Within two weeks, Jones had designed a prototype, and within 30 days, he had a working model for the first unit, called Thermo Control Model A. Jones’ design attached refrigeration equipment to the undercarriage of trucks, which then flowed chilled air into the trailer via refrigerant tubing.
Numero immediately recognized the potential of this invention and promptly sold off his audio equipment business. In 1938, he formed a partnership with Jones called the U.S. Thermo Control Company (renamed Thermo King Corporation in 1941), with Jones as vice president. In the same year, Jones filed a patent for the Model A refrigeration unit, which he received in 1949.
Jones then modified the design so it could be fitted on trains and ships, and by 1941, he created the Model C. This newer model mounted the refrigeration unit on the front of the truck and was lighter and more durable than previous designs. The Model C was manufactured for military use during World War II and became incredibly important for preserving medicine, blood, and food for army hospitals and troops on the frontline. The U.S. military applied Jones’ invention to their trucks, boats, and planes. Jones also developed cutting-edge refrigerators for military field kitchens and air-conditioning units for field hospitals.
After the war, the Thermo King grew rapidly. In the 1940s, Jones also developed gasoline-powered refrigerated boxcars, which helped further reduce shipping costs and made fresh produce more widely available and cheaper. By 1949, Thermo King was a $3 million business ($36 million in 2022 USD). In the 1970s, the company expanded to Europe, and today, it continues to sell later versions of Jones’ invention worldwide.

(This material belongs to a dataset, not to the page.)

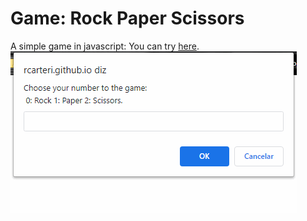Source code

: # Game: Rock Paper Scissors

A simple game in javascript:
You can try [here](https://rcarteri.github.io/game-rock-paper-scissors).
![example](example.gif)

Throughout his life, Jones accumulated more than 60 patents in various fields, including refrigeration, engines, sound equipment, and x-ray machines. Jones received dozens of awards and honors, both during his lifetime and posthumously. In 1944 he became the first African American member of the American Society of Refrigeration Engineers. In 1977 he was inducted into the Minnesota Inventors Hall of Fame, and in 1991, President George H. W. Bush posthumously awarded him the National Medal of Technology. In 2007, Jones was inducted into the National Inventors Hall of Fame.
Jones continued to work for Thermo King Corporation, and during the 1950s, he became a consultant for several branches of the government, including the Bureau of Standards and the Department of Defense. In 1961, aged 67, Jones died of lung cancer in Minneapolis, Minnesota.
By inventing practical mobile refrigeration units, Jones helped change consumers’ eating habits forever. Before the invention of practical mobile refrigeration units, produce had to be transported in cans. But now, people can eat fresh produce year-round, which has undoubtedly improved the health of billions of people and transformed the global economy. By making it easier to transport blood, vaccines, and organs, Jones’ invention also transformed the medical industry and, in the process, has saved millions of lives. For these reasons, Frederick McKinley Jones is our 51st Hero of Progress.